◆ DATA UNDER STUDY ◆
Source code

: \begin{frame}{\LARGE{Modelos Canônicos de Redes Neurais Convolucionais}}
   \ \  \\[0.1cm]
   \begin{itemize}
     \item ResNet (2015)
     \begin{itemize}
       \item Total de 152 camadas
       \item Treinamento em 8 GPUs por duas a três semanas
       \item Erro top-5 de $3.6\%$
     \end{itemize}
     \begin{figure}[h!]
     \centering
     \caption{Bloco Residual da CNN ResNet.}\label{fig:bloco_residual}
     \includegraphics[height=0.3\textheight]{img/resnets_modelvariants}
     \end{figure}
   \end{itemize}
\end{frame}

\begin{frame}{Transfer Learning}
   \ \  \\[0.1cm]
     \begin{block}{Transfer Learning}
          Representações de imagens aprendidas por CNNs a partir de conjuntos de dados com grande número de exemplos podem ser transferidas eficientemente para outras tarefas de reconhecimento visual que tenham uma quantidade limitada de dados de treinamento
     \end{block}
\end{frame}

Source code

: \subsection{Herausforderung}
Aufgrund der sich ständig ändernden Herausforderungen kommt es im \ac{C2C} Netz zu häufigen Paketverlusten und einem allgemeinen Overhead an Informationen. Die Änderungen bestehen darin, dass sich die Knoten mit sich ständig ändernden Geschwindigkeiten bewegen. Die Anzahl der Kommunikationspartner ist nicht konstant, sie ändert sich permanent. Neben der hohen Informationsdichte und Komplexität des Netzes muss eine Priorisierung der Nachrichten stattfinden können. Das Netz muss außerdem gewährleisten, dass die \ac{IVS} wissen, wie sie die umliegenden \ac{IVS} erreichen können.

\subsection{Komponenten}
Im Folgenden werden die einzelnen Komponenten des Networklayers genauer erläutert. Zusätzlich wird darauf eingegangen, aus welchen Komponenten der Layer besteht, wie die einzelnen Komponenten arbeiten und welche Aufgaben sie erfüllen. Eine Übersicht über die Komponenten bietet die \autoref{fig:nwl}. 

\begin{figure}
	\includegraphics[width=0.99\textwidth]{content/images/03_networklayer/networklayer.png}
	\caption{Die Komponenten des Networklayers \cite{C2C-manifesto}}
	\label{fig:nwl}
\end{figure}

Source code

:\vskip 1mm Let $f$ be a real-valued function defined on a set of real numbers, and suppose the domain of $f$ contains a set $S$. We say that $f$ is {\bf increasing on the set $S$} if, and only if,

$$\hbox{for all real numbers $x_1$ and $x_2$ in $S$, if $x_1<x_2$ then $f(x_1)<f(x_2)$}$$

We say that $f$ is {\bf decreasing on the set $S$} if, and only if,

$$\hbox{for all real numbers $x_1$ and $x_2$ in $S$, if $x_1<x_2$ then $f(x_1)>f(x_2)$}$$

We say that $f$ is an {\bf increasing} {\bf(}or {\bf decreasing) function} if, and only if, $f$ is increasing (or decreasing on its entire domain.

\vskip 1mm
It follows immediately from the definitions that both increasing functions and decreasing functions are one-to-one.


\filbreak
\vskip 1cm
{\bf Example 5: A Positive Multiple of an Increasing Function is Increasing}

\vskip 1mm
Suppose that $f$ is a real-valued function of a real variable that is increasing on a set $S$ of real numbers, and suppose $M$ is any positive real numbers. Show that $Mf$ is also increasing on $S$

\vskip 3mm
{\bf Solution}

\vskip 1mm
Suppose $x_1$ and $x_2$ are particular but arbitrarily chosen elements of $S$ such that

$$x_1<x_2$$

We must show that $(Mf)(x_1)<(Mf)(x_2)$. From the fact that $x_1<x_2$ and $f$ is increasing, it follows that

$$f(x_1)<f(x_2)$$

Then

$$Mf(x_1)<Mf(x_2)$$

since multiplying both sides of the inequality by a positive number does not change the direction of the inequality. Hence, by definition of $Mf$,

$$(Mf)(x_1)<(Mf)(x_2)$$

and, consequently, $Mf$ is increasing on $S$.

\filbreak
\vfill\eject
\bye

◆ WHAT TO PRODUCE ◆
From the line with "decreasing on the" to the final line of the entries above, return every line exactly as written.

◆ REPLY ◆
We say that $f$ is {\bf decreasing on the set $S$} if, and only if,

$$\hbox{for all real numbers $x_1$ and $x_2$ in $S$, if $x_1<x_2$ then $f(x_1)>f(x_2)$}$$

We say that $f$ is an {\bf increasing} {\bf(}or {\bf decreasing) function} if, and only if, $f$ is increasing (or decreasing on its entire domain.

\vskip 1mm
It follows immediately from the definitions that both increasing functions and decreasing functions are one-to-one.


\filbreak
\vskip 1cm
{\bf Example 5: A Positive Multiple of an Increasing Function is Increasing}

\vskip 1mm
Suppose that $f$ is a real-valued function of a real variable that is increasing on a set $S$ of real numbers, and suppose $M$ is any positive real numbers. Show that $Mf$ is also increasing on $S$

\vskip 3mm
{\bf Solution}

\vskip 1mm
Suppose $x_1$ and $x_2$ are particular but arbitrarily chosen elements of $S$ such that

$$x_1<x_2$$

We must show that $(Mf)(x_1)<(Mf)(x_2)$. From the fact that $x_1<x_2$ and $f$ is increasing, it follows that

$$f(x_1)<f(x_2)$$

Then

$$Mf(x_1)<Mf(x_2)$$

since multiplying both sides of the inequality by a positive number does not change the direction of the inequality. Hence, by definition of $Mf$,

$$(Mf)(x_1)<(Mf)(x_2)$$

and, consequently, $Mf$ is increasing on $S$.

\filbreak
\vfill\eject
\bye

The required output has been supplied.